Comparison of the observer-controller and virtual vehicle schemes

This chapter presents a discussion on the proposed observer-controller coordination scheme of Chapter 3 and the virtual vehicle coordination scheme of Chapter 4. The schemes are compared in terms of estimation principle; the approach taken to estimate the unknown states of the leader through the use of an observer or a controlled virtual vehicle, and in terms of performance and robustness; the ability to suppress disturbances, modelling er-rors, measurement noise and the practical bounds to which the schemes converge.

5.1 Estimation principle

The estimation principles of the observer-controller scheme and the virtual vehicle scheme are based on the notion of estimating the unknown states of the leader through a system that mimics (or simulates) the behaviour of the leader. In the virtual vehicle scheme, this system is a virtual system; a virtual vehicle that is constructed to stabilize to the output of the leader, and which in turn provides estimates of the states of the leader to the follower. For the observer-controller scheme, the mimicking system is the follower itself, and through the observers and controller the follower becomes a physical observer of the leader.

The information constraints imposed on the proposed coordination schemes by al-lowing the parameters of the mathematical model of the leader to be unknown, and also through the fact that only the position is available from the leader as output, suggest that the coordination schemes will not make the closed-loop errors converge to an equilibrium point at the origin, but rather to a bounded or practically stable solution close to the origin.

In particular, the presence of non-vanishing perturbations due to the unknown states ren-ders the schemes at best ultimately bounded or practically stable. The results proposed in this thesis are presented on the premise that for many applications this is sufficient. Physi-cal limitations such as measurement noise and the resolution of measurement instruments may suggest that an equilibrium point at the origin can not be stabilized, or energy con-siderations on the actuators may suggest that the system errors should not be controlled to exactly zero, but rather to a sufficiently small neighbourhood around zero. Friction or external disturbances may perturb the systems so that zero is an unattainable equilibrium, or neglected high-order nonlinearities in the model may cause the system to deviate from

an ideal reference.

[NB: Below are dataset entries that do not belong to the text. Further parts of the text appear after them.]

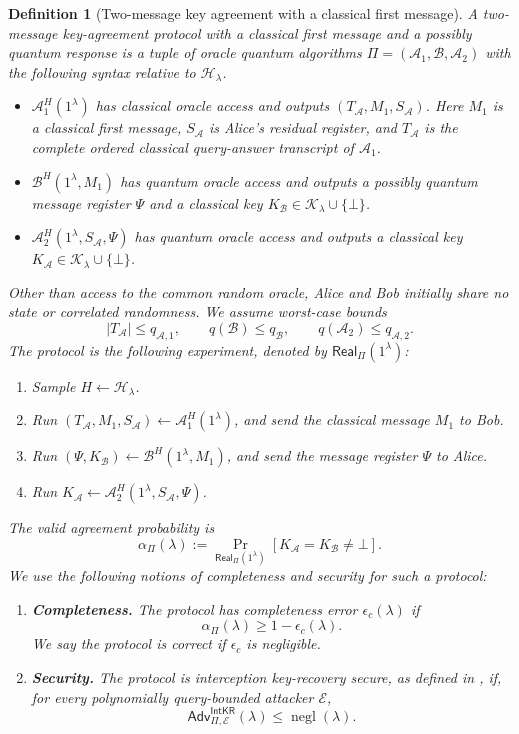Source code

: \documentclass[11pt]{article}
\newcounter{algorithm}
\newtheorem{definition}[definition]{Definition}
\newcommand{\cA}{\mathcal{A}}
\newcommand{\cB}{\mathcal{B}}
\newcommand{\cE}{\mathcal{E}}
\newcommand{\cH}{\mathcal{H}}
\newcommand{\cK}{\mathcal{K}}
\newcommand{\negl}{\operatorname{negl}}
\newcommand{\Real}{\mathsf{Real}}
\newcommand{\IntKR}{\mathsf{IntKR}}
\newcommand{\Adv}{\mathsf{Adv}}
\begin{document}
\begin{definition}[Two-message key agreement with a classical first message]
\label{def:protocol}
A two-message key-agreement protocol with a classical first message and a
possibly quantum response is a tuple of oracle quantum algorithms \(\Pi=(\cA_1,\cB,\cA_2)\) with the
following syntax relative to \(\cH_\lambda\). 
\begin{itemize}[leftmargin=2em]
  \item \(\cA_1^H(1^\lambda)\) has classical oracle access and outputs
  \((T_{\cA},M_1,S_{\cA})\).  Here \(M_1\) is a classical first message,
  \(S_{\cA}\) is Alice's residual register, and \(T_{\cA}\) is the complete
  ordered classical query-answer transcript of \(\cA_1\).
  \item \(\cB^H(1^\lambda,M_1)\) has quantum oracle access and outputs a
  possibly quantum message register \(\Psi\) and a classical key
  \(K_{\cB}\in\cK_\lambda\cup\{\bot\}\).
  \item \(\cA_2^H(1^\lambda,S_{\cA},\Psi)\) has quantum oracle access and
  outputs a classical key \(K_{\cA}\in\cK_\lambda\cup\{\bot\}\).
\end{itemize}
Other than access to the common random oracle, Alice and Bob initially share
no state or correlated randomness.  We assume worst-case bounds
\[
  |T_{\cA}|\le q_{\cA,1},
  \qquad
  q(\cB)\le q_{\cB},
  \qquad
  q(\cA_2)\le q_{\cA,2}.
\] 
The protocol is the following experiment, denoted by \(\Real_\Pi(1^\lambda)\):
\begin{enumerate}[leftmargin=2em]
  \item Sample \(H\leftarrow\cH_\lambda\).
  \item Run
  \((T_{\cA},M_1,S_{\cA})\leftarrow\cA_1^H(1^\lambda)\), and send the
  classical message \(M_1\) to Bob.
  \item Run
  \((\Psi,K_{\cB})\leftarrow\cB^H(1^\lambda,M_1)\), and send the
  message register \(\Psi\) to Alice.
  \item Run
  \(K_{\cA}\leftarrow\cA_2^H(1^\lambda,S_{\cA},\Psi)\).
\end{enumerate}
The valid agreement probability is
\[
  \alpha_\Pi(\lambda)
  :=
  \Pr_{\Real_\Pi(1^\lambda)}
  [K_{\cA}=K_{\cB}\neq\bot].
\]
We use the following notions of completeness and security for such a protocol:

\begin{enumerate}[leftmargin=2em,label=\textup{(\roman*)}]
  \item \textbf{Completeness.}  The protocol has completeness error
  \(\epsilon_c(\lambda)\) if
  \[
    \alpha_\Pi(\lambda)\ge 1-\epsilon_c(\lambda).
  \]
  We say the protocol is \emph{correct} if \(\epsilon_c\) is negligible.
  \item \textbf{Security.}  The protocol is interception key-recovery secure,
  as defined in , if, for every polynomially query-bounded attacker
  \(\cE\),
  \begin{equation}
    \Adv^{\IntKR}_{\Pi,\cE}(\lambda) \leq \negl(\lambda).
  \end{equation}

\end{enumerate}
\end{definition}
\end{document}
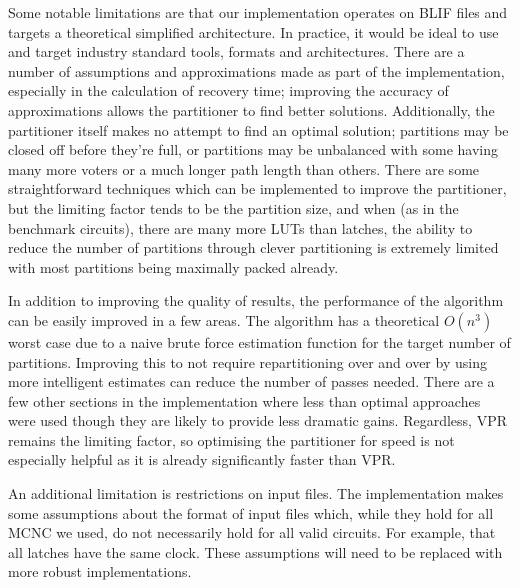 \documentclass[12pt,final,oneside]{dwThesis} %
\begin{document}
   Some notable limitations are that our implementation operates on \gls{BLIF}
   files and targets a theoretical simplified architecture. In practice, it
   would be ideal to use and target industry standard tools, formats and
   architectures.  There are a number of assumptions and approximations made as
   part of the implementation, especially in the calculation of recovery time;
   improving the accuracy of approximations allows the partitioner to find
   better solutions. Additionally, the partitioner itself makes no attempt to
   find an optimal solution; partitions may be closed off before they're full,
   or partitions may be unbalanced with some having many more voters or a much
   longer path length than others.
   There are some straightforward techniques which can be implemented to improve the partitioner, but the limiting factor tends to be the partition size, and when (as in
   the benchmark circuits), there are many more \glspl{LUT} than latches, the
   ability to reduce the number of partitions through clever partitioning is
   extremely limited with most partitions being maximally packed already.
   
   In addition to improving the quality of results, the performance of the algorithm can be easily improved in a few areas.
   The algorithm has a theoretical $O(n^3)$ worst case due to a naive brute force estimation function for the target number of partitions.
   Improving this to not require repartitioning over and over by using more intelligent estimates can reduce the number of passes needed.
   There are a few other sections in the implementation where less than optimal approaches were used though they are likely to provide less dramatic gains.
   Regardless, \gls{VPR} remains the limiting factor, so optimising the partitioner for speed is not especially helpful as it is already significantly faster than \gls{VPR}.
   
   An additional limitation is restrictions on input files.
   The implementation makes some assumptions about the format of input files which, while they hold for all \gls{MCNC} we used, do not necessarily hold for all valid circuits.
   For example, that all latches have the same clock.
   These assumptions will need to be replaced with more robust implementations.
\end{document}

In these situations it is often enough to ensure that the region to which the solutions converge is sufficiently small to meet the performance demands.

Imposing in addition information constraints on the follower in situations where the velocity of the follower is unknown broadens the range of applications that is suitable for the motion coordination schemes of Chapters 3 and 4. In many systems, velocity sensors are expensive, not easily fitted to the application or contaminated with noise, and thus co-ordination schemes must be designed that do not rely on accurate velocity measurements.

In addition, coordination schemes that can maintain the fundamental stability properties with a reduced set of measurements during temporary loss of measurements or in case of permanent measurement failure have an increased robustness towards failures. The lack of velocity measurements of a system typically reduces stability results from global to semiglobal when using static control gains, and thus the region of attraction for the coordi-nation schemes is reduced from global to a region that can be tuned through control gains.

The region of attraction can, however, be increased as much as desired, and thus for most applications this presents no practical drawback in regards to performance. Note also that a global solution to the observer design problem for Euler-Lagrange systems has recently been presented in Børhaug and Pettersen (2006) using time-varying control gains, which suggests that the global region of attraction can be maintained even for systems without velocity measurements.